First, disperse PCMs by using us patent no 6514362 b1 methods, that comprises coatings for fabrics and methods for manufacturing the same. A preferred coating includes wetted microspheres containing a phase change material dispersed throughout a polymer latex binder, and including a surfactant, a dispersant, an antifoam agent and a thickener. Preferred phase change materials include paraffinic hydrocarbons. To prepare a preferred coating composition of the present invention, microspheres containing phase change material are dispersed in an aqueous solution of a surfactant, a dispersant, and an antifoam agent mixture, followed by dispersion in a polymer mixture to form a coating composition. In an alternative embodiment, a substrate is coated with an extensible binder containing microencapsulated phase change material to form an extensible, coated fabric. A preferred binder contains latex and a preferred substrate is an extensible fabric. The coated substrate is optionally flocked. When the coated product is an extensible fabric, transfer coating techniques are preferably employed. Then add binder with 5 and 10% ratio weight/weight, impregnated raw leather using spray method for impregnated leather [7]. And for comparison raw leather and PCM Leather through SEM, DSC, tensile strength, rubbing fastness and water vapor permeability test results reported in this paper.

Discussion and Conclusion

Figure 2 shows comparison of raw leather and leather finishing with 5 and 10 % of PCM. Result shows that after finishing leather pores of raw leather filling with PCM and this phenomenon caused loose breathability of leather, and size of PCM shows in this figure, and understand from that micro and Nano particles were filling in leather. As it is evident from Figure 2 there is no sign of haring process on the hide and PCMs have covered each pore completely. For better analyze Figure 3 shows compression of raw leather, leather finishing by 5% PCM and leather finishing by 10% PCM. Figure 3b and figure 3c shows proper distribution and more number of microcapsules. The first point addresses the correct method of dispersing and the second one shows the existence of more PCMs on the leather [8]. Another point that can be drawn from the figure is the dimensions of PCMs in micron. After SEM testing and proving the fact that PCMs are properly laid on leather with proper disperse, DSC testing is done to observe thermal behavior of PCMs prior to the laying. With the charts as the result of the outcome of this experiment, this examine can proved how much energy is saved before and after laying PCMs. And show this technic was good for using. Firstly, examined the finished sample by using microcapsule powders to observe that the PCM using in this process had an effective performance on heat properties of absorption and energy utilization of sample. The results are shown as below.
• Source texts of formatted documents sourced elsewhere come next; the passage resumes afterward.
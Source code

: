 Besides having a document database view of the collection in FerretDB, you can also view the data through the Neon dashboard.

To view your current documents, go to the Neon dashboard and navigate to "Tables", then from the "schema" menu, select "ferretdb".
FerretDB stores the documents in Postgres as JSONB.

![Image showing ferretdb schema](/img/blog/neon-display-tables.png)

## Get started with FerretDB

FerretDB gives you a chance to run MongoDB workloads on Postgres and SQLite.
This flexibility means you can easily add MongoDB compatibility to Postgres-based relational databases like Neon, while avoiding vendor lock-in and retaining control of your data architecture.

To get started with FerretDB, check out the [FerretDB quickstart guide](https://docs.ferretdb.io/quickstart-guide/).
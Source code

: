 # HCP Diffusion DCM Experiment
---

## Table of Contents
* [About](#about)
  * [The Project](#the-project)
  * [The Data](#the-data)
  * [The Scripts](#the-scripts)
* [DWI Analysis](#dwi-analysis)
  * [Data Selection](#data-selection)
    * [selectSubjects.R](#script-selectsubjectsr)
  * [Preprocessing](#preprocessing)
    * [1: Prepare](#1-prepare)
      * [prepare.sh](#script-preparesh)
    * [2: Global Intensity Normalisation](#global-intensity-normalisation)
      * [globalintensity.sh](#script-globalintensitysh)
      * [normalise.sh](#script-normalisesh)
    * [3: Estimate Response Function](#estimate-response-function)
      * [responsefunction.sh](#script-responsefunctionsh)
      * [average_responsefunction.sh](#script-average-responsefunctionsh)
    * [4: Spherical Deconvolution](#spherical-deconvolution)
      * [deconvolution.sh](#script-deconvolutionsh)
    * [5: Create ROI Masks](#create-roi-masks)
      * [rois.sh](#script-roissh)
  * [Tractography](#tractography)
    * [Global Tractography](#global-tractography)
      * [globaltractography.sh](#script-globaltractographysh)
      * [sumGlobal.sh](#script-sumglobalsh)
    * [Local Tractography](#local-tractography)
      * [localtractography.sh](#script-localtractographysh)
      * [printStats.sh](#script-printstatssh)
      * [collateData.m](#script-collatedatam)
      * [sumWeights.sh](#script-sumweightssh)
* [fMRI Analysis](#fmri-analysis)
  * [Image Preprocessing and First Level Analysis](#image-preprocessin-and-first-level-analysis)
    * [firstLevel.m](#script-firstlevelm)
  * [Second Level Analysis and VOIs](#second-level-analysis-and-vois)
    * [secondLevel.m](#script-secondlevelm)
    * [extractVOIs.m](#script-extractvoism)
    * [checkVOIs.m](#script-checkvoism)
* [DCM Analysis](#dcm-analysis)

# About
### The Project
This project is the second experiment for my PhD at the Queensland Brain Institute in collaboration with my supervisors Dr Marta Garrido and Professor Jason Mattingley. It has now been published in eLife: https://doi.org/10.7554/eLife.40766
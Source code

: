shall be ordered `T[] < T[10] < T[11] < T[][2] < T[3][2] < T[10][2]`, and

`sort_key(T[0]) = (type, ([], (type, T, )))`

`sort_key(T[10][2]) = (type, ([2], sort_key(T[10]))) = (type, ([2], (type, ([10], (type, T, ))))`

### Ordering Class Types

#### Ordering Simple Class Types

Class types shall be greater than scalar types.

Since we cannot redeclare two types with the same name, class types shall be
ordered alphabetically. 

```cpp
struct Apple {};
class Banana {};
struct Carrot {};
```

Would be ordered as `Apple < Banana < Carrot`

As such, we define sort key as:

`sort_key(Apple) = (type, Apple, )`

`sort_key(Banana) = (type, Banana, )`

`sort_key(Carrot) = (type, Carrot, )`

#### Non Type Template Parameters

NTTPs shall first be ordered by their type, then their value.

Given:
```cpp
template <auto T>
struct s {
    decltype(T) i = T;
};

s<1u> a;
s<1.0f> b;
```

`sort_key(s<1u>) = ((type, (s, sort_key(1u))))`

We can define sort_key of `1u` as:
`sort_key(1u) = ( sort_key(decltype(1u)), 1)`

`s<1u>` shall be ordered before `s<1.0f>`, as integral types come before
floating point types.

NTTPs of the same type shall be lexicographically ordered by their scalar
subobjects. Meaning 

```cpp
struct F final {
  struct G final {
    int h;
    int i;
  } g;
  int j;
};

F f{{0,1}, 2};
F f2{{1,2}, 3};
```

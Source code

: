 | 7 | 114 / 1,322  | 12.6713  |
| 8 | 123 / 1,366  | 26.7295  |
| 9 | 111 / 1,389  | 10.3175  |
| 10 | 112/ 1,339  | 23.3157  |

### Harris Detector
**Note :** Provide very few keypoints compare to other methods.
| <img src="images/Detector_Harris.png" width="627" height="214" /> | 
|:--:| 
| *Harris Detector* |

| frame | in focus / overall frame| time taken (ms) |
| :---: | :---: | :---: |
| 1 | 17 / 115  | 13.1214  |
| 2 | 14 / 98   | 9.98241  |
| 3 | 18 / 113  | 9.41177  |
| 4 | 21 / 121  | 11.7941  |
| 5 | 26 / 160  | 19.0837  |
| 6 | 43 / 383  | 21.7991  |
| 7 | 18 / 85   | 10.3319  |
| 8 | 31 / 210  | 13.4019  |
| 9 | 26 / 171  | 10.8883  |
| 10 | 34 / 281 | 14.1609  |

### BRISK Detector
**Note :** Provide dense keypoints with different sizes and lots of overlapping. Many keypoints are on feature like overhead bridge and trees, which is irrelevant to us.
As seen in the Figure 4 the melting point of PCMs is 18.7oC. The area under the curve represents the amount of energy absorption which is 43.66J for 1 gram of PCMs. The reverse chart shows the crystallization point 10.7C. The area under the curve shows PCMs release energy 23.77J for one gram of PCMs. This proves that the materials do the absorption and release of the target properties properly. With the application of aforementioned data, then for a better state of comparison first examine Natural leather with DSC machine. The Figure 5 shows the result. As it is evident from Figure 5 there is no peak in the thermal area, which proves that leather has no absorption or release of energy in this area. And if sample were applied PCMs on it, it has to obtain their heat properties, namely energy absorption and release. Through the same procedure sample were impregnated with the 10% PCM sprayed on leather. DSC results are shown in Figure 6. The chart depicts that PCMs have led to a peak of 15.4C in the temperature, which shows the melting point of PCMs. The area under the curve shows the fact that for every gram of PCMs, 0.1285J energy is saved in leather. This energy can be release while the environment is getting colder. This can make the consumer feel warmer. For analyze comfort of leather after finishing water vapor permeability test were done. Table 1 shows results of water vapor permeability of raw leather, leather finishing by 5% PCM and leather finishing by 10% PCM. Table 1 shows that PCM finishing influenced the leather, but this effect was neglectable. Table 2 shows physical properties of samples.

Conclusion

In this paper first investigated that PCM can improve thermal behavior of leather, for this factor DSC used and from output of this examine understand that just in 10% concentration PCM worked on leather, this understanding indicated that for more efficiency in finishing leather by PCM high concentration of PCM should be used. Another factor that investigated in this paper was leather comfort after finishing and from study water and air permeability of leather after finishing understand that by using higher concentration of PCM reduce comfort of leather, but in 10% PCM used amount of reduction was neglected.

Further suggestions

The suggestion-considering the experiments undertaken in this study- for similar projects are apply PCMs in the lining of textiles and PCMs must be applied in the tanning process. The last point is considering financial capabilities to optimize the use of PCMs in processing leather and other textiles.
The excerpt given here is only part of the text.